__What is needed__: Would you tally how many lines in the records include the word "support"? Reply with the number only.

————————

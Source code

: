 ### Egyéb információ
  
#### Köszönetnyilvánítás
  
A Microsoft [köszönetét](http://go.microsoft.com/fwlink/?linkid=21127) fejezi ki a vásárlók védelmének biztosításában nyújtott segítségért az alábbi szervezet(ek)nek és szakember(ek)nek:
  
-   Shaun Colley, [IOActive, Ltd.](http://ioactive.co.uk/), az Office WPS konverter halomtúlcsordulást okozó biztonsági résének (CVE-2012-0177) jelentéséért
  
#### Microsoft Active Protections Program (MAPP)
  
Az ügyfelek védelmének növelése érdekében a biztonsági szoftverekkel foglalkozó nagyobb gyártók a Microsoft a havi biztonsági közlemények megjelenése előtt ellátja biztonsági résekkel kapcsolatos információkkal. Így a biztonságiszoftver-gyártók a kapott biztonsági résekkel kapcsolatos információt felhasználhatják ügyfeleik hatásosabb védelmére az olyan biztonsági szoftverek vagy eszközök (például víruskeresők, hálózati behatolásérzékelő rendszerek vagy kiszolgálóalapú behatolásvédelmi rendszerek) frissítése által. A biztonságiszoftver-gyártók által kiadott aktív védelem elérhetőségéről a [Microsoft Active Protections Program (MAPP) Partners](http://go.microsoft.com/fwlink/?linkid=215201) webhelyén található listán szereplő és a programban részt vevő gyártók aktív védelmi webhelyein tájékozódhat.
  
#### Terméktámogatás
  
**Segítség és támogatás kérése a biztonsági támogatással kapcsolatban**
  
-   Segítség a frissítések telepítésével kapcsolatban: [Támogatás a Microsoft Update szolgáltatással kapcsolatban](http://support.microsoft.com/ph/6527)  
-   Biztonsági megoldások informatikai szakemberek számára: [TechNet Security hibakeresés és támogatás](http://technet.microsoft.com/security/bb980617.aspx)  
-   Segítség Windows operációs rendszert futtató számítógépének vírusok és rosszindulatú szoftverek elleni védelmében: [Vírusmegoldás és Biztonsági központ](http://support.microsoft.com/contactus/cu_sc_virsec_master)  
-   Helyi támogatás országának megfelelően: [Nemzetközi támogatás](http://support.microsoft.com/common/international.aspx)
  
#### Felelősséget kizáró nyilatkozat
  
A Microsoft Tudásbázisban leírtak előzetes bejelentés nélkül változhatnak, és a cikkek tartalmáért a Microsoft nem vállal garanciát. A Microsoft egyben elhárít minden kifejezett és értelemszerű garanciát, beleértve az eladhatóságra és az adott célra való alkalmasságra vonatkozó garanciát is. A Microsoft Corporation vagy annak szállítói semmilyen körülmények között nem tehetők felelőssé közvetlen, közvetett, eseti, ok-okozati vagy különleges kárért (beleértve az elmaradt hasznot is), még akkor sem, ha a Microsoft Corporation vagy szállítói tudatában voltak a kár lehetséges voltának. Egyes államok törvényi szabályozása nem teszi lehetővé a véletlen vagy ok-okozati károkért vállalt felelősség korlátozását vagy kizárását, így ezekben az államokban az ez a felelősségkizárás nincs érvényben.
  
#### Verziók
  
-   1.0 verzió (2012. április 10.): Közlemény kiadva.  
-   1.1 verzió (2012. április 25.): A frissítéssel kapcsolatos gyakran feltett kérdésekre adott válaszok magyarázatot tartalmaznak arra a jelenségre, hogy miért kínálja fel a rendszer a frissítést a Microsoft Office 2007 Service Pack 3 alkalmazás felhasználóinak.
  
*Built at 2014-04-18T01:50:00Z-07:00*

————————

__Result for this exercise__: 3